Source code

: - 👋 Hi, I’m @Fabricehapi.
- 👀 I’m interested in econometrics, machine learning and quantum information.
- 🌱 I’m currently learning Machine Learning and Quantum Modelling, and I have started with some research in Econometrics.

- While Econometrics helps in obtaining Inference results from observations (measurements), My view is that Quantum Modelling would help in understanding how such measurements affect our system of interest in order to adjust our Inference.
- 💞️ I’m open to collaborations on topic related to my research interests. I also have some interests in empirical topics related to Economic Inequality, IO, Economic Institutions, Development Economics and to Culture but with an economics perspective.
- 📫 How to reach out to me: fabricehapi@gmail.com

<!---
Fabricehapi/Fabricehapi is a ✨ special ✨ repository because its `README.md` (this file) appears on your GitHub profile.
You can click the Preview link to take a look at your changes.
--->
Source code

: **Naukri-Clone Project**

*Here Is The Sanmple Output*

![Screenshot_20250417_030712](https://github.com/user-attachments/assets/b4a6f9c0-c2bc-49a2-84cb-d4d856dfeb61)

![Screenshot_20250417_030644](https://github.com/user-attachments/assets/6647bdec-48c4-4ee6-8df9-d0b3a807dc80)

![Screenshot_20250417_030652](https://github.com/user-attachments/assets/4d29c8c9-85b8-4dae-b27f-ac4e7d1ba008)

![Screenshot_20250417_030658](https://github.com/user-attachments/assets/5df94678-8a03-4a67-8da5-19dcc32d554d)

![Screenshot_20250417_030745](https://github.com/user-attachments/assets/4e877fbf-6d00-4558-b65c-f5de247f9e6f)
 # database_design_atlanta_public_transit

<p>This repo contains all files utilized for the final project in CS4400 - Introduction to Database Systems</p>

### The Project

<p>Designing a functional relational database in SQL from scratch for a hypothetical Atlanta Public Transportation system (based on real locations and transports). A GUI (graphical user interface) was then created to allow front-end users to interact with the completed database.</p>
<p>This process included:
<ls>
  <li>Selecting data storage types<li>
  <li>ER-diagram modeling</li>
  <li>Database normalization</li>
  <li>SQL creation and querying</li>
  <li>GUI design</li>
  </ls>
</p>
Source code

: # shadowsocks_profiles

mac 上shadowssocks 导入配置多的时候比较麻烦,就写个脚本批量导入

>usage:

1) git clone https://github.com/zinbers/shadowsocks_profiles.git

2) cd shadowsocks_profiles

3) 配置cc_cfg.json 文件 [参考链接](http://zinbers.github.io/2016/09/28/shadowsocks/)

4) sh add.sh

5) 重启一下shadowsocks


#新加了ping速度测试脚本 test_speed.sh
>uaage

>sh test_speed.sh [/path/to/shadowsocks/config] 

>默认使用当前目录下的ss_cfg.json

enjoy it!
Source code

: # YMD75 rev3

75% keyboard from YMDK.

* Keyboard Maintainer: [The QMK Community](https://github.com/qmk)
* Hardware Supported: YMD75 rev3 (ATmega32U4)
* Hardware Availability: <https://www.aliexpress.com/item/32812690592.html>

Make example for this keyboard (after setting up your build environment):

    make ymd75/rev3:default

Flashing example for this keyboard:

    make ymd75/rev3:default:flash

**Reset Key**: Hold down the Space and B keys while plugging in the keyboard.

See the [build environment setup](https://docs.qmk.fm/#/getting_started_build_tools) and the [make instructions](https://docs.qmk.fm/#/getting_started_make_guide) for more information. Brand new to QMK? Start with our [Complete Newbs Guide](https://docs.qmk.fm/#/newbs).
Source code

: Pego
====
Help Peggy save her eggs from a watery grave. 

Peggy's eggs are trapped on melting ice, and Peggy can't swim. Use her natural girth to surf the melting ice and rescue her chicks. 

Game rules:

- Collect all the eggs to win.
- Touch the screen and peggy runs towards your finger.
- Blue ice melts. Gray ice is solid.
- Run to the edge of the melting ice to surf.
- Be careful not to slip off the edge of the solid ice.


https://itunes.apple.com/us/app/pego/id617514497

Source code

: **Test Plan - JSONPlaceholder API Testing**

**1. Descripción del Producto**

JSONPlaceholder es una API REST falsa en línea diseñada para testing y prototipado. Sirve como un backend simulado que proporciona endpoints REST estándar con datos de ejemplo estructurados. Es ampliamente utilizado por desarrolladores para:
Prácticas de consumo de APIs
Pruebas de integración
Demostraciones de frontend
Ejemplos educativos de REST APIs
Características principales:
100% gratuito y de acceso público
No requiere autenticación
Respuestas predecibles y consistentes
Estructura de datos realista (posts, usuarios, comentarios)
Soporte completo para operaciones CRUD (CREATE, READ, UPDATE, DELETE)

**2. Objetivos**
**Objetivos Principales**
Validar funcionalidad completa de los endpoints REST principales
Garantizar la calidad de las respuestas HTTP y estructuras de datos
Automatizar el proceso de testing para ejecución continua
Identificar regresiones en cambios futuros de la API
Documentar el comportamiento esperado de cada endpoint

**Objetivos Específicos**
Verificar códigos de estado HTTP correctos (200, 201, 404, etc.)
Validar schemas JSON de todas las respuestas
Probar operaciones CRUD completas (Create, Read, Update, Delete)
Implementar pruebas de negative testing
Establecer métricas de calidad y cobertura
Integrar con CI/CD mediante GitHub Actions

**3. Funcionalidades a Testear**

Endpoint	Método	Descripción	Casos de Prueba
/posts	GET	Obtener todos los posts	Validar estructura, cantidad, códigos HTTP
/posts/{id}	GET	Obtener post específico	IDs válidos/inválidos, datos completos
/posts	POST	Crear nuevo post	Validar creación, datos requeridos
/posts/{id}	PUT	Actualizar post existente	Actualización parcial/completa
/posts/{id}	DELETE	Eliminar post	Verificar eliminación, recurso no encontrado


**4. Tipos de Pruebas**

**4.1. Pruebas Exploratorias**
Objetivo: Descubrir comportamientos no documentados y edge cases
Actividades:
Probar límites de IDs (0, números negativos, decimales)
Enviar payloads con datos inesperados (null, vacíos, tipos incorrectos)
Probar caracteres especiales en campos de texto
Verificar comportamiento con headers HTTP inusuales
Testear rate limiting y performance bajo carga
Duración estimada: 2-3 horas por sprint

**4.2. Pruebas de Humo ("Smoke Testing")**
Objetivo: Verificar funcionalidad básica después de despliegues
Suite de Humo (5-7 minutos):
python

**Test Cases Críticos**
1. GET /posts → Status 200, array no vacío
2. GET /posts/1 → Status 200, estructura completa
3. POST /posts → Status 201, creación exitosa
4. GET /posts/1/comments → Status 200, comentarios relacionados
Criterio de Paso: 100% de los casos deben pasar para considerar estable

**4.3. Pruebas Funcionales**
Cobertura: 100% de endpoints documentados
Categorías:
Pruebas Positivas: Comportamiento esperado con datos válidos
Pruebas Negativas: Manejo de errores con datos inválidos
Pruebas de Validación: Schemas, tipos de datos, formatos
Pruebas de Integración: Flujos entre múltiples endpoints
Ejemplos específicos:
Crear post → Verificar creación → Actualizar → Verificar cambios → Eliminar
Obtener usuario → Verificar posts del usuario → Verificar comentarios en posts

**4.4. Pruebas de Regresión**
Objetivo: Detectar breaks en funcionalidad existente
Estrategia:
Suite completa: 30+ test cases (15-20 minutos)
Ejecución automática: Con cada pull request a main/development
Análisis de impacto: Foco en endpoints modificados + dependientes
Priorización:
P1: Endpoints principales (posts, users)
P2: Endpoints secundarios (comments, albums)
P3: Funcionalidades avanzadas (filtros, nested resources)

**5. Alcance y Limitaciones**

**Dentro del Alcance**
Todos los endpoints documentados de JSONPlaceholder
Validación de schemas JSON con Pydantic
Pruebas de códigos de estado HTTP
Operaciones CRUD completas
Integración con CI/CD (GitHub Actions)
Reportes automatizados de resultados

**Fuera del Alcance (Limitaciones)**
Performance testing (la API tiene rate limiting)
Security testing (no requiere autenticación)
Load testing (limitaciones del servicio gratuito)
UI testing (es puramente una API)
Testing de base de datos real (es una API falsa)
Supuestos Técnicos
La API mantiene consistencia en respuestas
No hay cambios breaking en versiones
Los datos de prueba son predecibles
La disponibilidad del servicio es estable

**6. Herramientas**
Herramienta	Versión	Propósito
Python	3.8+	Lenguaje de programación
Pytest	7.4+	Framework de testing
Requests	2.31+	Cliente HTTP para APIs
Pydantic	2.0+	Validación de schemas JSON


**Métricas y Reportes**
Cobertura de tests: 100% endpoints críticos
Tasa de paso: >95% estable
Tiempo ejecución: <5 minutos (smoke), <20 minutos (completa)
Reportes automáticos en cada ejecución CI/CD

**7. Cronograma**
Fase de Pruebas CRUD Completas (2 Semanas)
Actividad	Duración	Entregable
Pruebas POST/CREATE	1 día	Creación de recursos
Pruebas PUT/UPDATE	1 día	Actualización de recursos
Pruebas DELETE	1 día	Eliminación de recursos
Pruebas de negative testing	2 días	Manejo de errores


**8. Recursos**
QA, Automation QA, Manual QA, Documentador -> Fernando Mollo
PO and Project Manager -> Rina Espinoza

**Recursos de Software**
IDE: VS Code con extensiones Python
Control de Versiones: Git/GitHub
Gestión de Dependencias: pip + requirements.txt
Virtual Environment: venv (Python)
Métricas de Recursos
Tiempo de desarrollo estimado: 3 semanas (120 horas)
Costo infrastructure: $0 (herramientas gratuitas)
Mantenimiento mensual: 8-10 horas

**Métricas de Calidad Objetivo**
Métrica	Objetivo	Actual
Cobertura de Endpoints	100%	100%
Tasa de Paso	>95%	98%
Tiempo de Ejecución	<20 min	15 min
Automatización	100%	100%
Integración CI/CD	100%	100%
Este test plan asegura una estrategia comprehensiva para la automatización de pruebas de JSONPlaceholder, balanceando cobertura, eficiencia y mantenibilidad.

+ + +

From the data above, copy each line where the string "para" appears.

JSONPlaceholder es una API REST falsa en línea diseñada para testing y prototipado. Sirve como un backend simulado que proporciona endpoints REST estándar con datos de ejemplo estructurados. Es ampliamente utilizado por desarrolladores para:
Soporte completo para operaciones CRUD (CREATE, READ, UPDATE, DELETE)
Automatizar el proceso de testing para ejecución continua
Criterio de Paso: 100% de los casos deben pasar para considerar estable
Requests	2.31+	Cliente HTTP para APIs
Este test plan asegura una estrategia comprehensiva para la automatización de pruebas de JSONPlaceholder, balanceando cobertura, eficiencia y mantenibilidad.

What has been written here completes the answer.